Pablo de Rokha was born in 1894 in Licantén, Chile. He died a suicide in1968 in Santiago.
Born Carlos Díaz Loyola, his initial schooling took place in the nearby city of Talca and then in San Pelayo, at a seminary. It was here that he was forced to face up to the a contradiction between the religious education and his reading of authors such as Voltaire. It was also at this stage of his life that he began to adopt the pseudonym "de Rokha"; his fellow students were already calling him “Piedra” ( Stone ), partly because of his character but also because the name of his home town, Licantén, means “land of the men of stone". After completing his secondary education he entered Santiago University's faculty of Law and Engineering, but abandoned his studies in order to devote himself to literature. He also worked as a journalist at the newspapers, La Razón y La Mañana.
He founded the magazines Dínamo and Multitud , where he was to publish many of his own works as well as those of other writers and literary critics; he travelled throughout the whole of Chile, selling his own publications, and thus making a reality of his claim that writing was his true work.
En 1916 he married Luisa Anabalón, a poet, who later adopted the pseudonym Winétt de Rokha; the pair were inseparable until her death in 1951. They returned to Santiago in 1920, where they edited the journal Numen.

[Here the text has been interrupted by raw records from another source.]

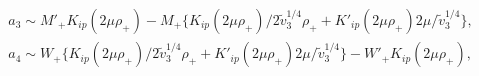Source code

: \begin{equation}\label{match1}\begin{array}{ll}a_3\sim
M'_{+}K_{ip}(2\mu\rho_{+})-M_{+}\{K_{ip}(2\mu\rho_{+})/2\tilde{v}_3^{1/4}\rho_{+}+
K'_{ip}(2\mu\rho_{+})2\mu/\tilde{v}_3^{1/4}\},\\
a_4\sim
W_{+}\{K_{ip}(2\mu\rho_{+})/2\tilde{v}_3^{1/4}\rho_{+}+K'_{ip}(2\mu\rho_{+})2\mu/\tilde{v}_3^{1/4}\}-W'_{+}K_{ip}(2\mu\rho_{+}),\end{array}\end{equation}

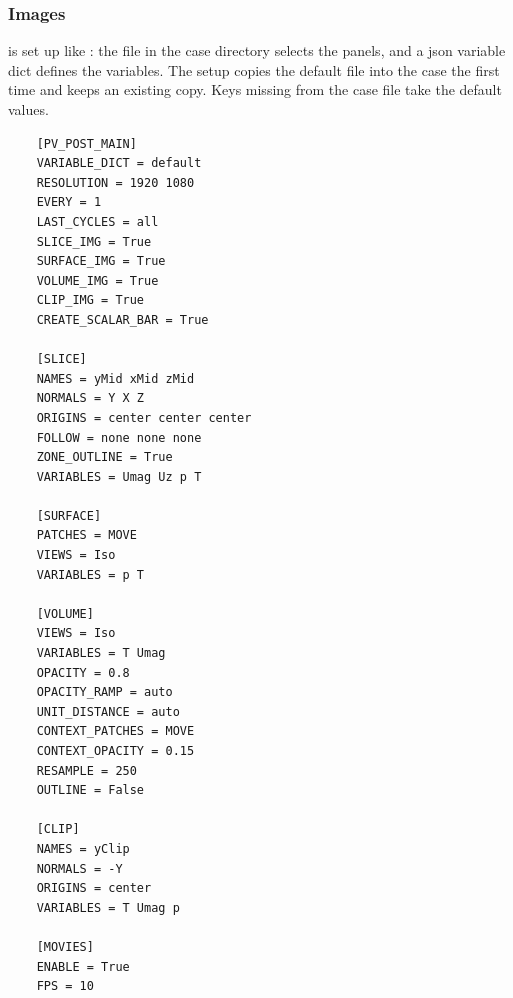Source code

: \subsubsection{Images}
 is set up like : the file  in the case directory selects the panels, and a json variable dict defines the variables. The setup copies the default file into the case the first time and keeps an existing copy. Keys missing from the case file take the default values.
\begin{lstlisting}
    [PV_POST_MAIN]
    VARIABLE_DICT = default
    RESOLUTION = 1920 1080
    EVERY = 1
    LAST_CYCLES = all
    SLICE_IMG = True
    SURFACE_IMG = True
    VOLUME_IMG = True
    CLIP_IMG = True
    CREATE_SCALAR_BAR = True

    [SLICE]
    NAMES = yMid xMid zMid
    NORMALS = Y X Z
    ORIGINS = center center center
    FOLLOW = none none none
    ZONE_OUTLINE = True
    VARIABLES = Umag Uz p T

    [SURFACE]
    PATCHES = MOVE
    VIEWS = Iso
    VARIABLES = p T

    [VOLUME]
    VIEWS = Iso
    VARIABLES = T Umag
    OPACITY = 0.8
    OPACITY_RAMP = auto
    UNIT_DISTANCE = auto
    CONTEXT_PATCHES = MOVE
    CONTEXT_OPACITY = 0.15
    RESAMPLE = 250
    OUTLINE = False

    [CLIP]
    NAMES = yClip
    NORMALS = -Y
    ORIGINS = center
    VARIABLES = T Umag p

    [MOVIES]
    ENABLE = True
    FPS = 10
\end{lstlisting}
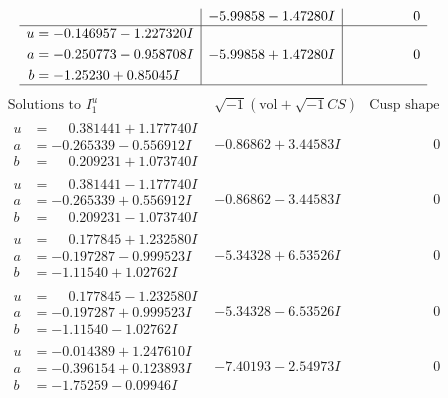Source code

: \documentclass[1p]{elsarticle_modified}
\theoremstyle{definition}
\newcommand{\I}{\sqrt{-1}}
\begin{document}
$$\begin{array}{c|c|c}
 & -5.99858 - 1.47280 I & \phantom{-0.000000 } 0 \\ \hline\begin{aligned}
u &= -0.146957 - 1.227320 I \\
a &= -0.250773 - 0.958708 I \\
b &= -1.25230 + 0.85045 I\end{aligned}
 & -5.99858 + 1.47280 I & \phantom{-0.000000 } 0\\
 \hline 
 \end{array}$$\newpage$$\begin{array}{c|c|c}  
\text{Solutions to }I^u_{1}& \I (\text{vol} + \sqrt{-1}CS) & \text{Cusp shape}\\
 \hline 
\begin{aligned}
u &= \phantom{-}0.381441 + 1.177740 I \\
a &= -0.265339 - 0.556912 I \\
b &= \phantom{-}0.209231 + 1.073740 I\end{aligned}
 & -0.86862 + 3.44583 I & \phantom{-0.000000 } 0 \\ \hline\begin{aligned}
u &= \phantom{-}0.381441 - 1.177740 I \\
a &= -0.265339 + 0.556912 I \\
b &= \phantom{-}0.209231 - 1.073740 I\end{aligned}
 & -0.86862 - 3.44583 I & \phantom{-0.000000 } 0 \\ \hline\begin{aligned}
u &= \phantom{-}0.177845 + 1.232580 I \\
a &= -0.197287 - 0.999523 I \\
b &= -1.11540 + 1.02762 I\end{aligned}
 & -5.34328 + 6.53526 I & \phantom{-0.000000 } 0 \\ \hline\begin{aligned}
u &= \phantom{-}0.177845 - 1.232580 I \\
a &= -0.197287 + 0.999523 I \\
b &= -1.11540 - 1.02762 I\end{aligned}
 & -5.34328 - 6.53526 I & \phantom{-0.000000 } 0 \\ \hline\begin{aligned}
u &= -0.014389 + 1.247610 I \\
a &= -0.396154 + 0.123893 I \\
b &= -1.75259 - 0.09946 I\end{aligned}
 & -7.40193 - 2.54973 I & \phantom{-0.000000 } 0 \\ \hline\begin{aligned}

\end{aligned}
\end{array}$$
\end{document}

He joined the Anarchist Workers' International and later the Communist Party, for which he was to become a parliamentary candidate. From that point on, politics was to become a recurring element in his poetry. He took an active part in the Popular Front, and in 1937 was elected President of the Casa América, the cultural organ of the Chilean Communist Party.
His work is characterised by the permanent search for new ways of expression: the Latin American, the relationship bbetween the social sphere and the individual, the epic, the religious. Between 1942 and 1949, he travelled with his wife throughout the entire continent, being received enthusiastically in intellectual circles of the time, which recognised a new voice and a new style of poetry characterised by its multi-facetted nature and “huge” scope, trying to reflect collective realities on a continental level.
En 1964, the government of Mao Tse-tung invited him to China, where he wrote the book China Roja (Red China) , which was translated into Chinese.
In 1965 he was awarded the Nactonal Literature Prize and in 1968 he suffered the suicide of his son Carlos—himself a poet—and just a few months later Pablo followed the same path at the age of 74, overwhelmed by illness y financial problems.